Art gallery designated as new prayer space


Sana Kanwal

Merab Khan in the Art Gallery praying in the direction of the Qiblah, the sacred Kaaba in Mecca, Saudi Arabia. Muslims face this direction when engaged in prayer.

By Sana Kanwal, Reporter

Spring forward, fall back. 

The end of daylight savings has a substantial influence on a Muslim’s daily routine. In Islam, there are five prayers, known as Namaz or Salah, throughout the day, which have specific time slots in which they take place. The time for prayers is determined by the position of the sun.

Starting this school year, Room 147, the Art Gallery, has become the designated space to complete the afternoon prayer, available from periods six to eight. This creates an opportunity to perform Dhuhr before the next prayer, Asr. The period of Asr prayer begins approximately when the sun is halfway down from noon to sunset.   

Dhuhr, the second prayer, begins when the sun appears the highest in the sky. This prayer falls during school hours and students needed a dedicated space where they can go pray. This new quiet place is aimed to help them concentrate without people walking in front of them while in prayer, which is not permissible.  
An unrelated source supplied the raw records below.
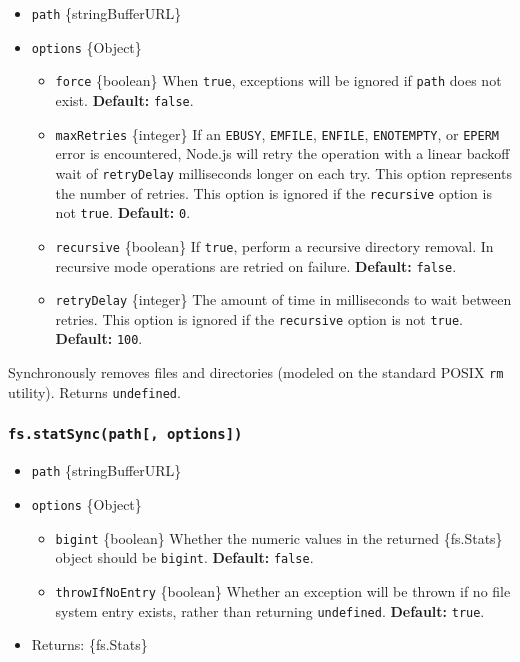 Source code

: \begin{itemize}
\tightlist
\item
  \texttt{path} \{string\textbar Buffer\textbar URL\}
\item
  \texttt{options} \{Object\}

  \begin{itemize}
  \tightlist
  \item
    \texttt{force} \{boolean\} When \texttt{true}, exceptions will be
    ignored if \texttt{path} does not exist. \textbf{Default:}
    \texttt{false}.
  \item
    \texttt{maxRetries} \{integer\} If an \texttt{EBUSY},
    \texttt{EMFILE}, \texttt{ENFILE}, \texttt{ENOTEMPTY}, or
    \texttt{EPERM} error is encountered, Node.js will retry the
    operation with a linear backoff wait of \texttt{retryDelay}
    milliseconds longer on each try. This option represents the number
    of retries. This option is ignored if the \texttt{recursive} option
    is not \texttt{true}. \textbf{Default:} \texttt{0}.
  \item
    \texttt{recursive} \{boolean\} If \texttt{true}, perform a recursive
    directory removal. In recursive mode operations are retried on
    failure. \textbf{Default:} \texttt{false}.
  \item
    \texttt{retryDelay} \{integer\} The amount of time in milliseconds
    to wait between retries. This option is ignored if the
    \texttt{recursive} option is not \texttt{true}. \textbf{Default:}
    \texttt{100}.
  \end{itemize}
\end{itemize}

Synchronously removes files and directories (modeled on the standard
POSIX \texttt{rm} utility). Returns \texttt{undefined}.

\subsubsection{\texorpdfstring{\texttt{fs.statSync(path{[},\ options{]})}}{fs.statSync(path{[}, options{]})}}\label{fs.statsyncpath-options}

\begin{itemize}
\tightlist
\item
  \texttt{path} \{string\textbar Buffer\textbar URL\}
\item
  \texttt{options} \{Object\}

  \begin{itemize}
  \tightlist
  \item
    \texttt{bigint} \{boolean\} Whether the numeric values in the
    returned \{fs.Stats\} object should be \texttt{bigint}.
    \textbf{Default:} \texttt{false}.
  \item
    \texttt{throwIfNoEntry} \{boolean\} Whether an exception will be
    thrown if no file system entry exists, rather than returning
    \texttt{undefined}. \textbf{Default:} \texttt{true}.
  \end{itemize}
\item
  Returns: \{fs.Stats\}
\end{itemize}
  Further, because Lane accepts students from all over the city, many students have long commutes to school. With shortened days and clocks turned back, students tend to miss the afternoon prayer by the time they reach home. 

Lane’s Muslim Club president, Zaynab Vahora, has been a member of the club since her freshman year. She was one of the main advocates for this new opportunity for students. 

“As a president, I felt it was my duty to not want to get a space for myself but everyone else as well,” Vahora said. 

Praying is an important part of a Muslim’s daily life as it one of the five pillars of Islam. Ever since she became a president in 2021,Vahora strived to get a prayer space that would be accessible to students.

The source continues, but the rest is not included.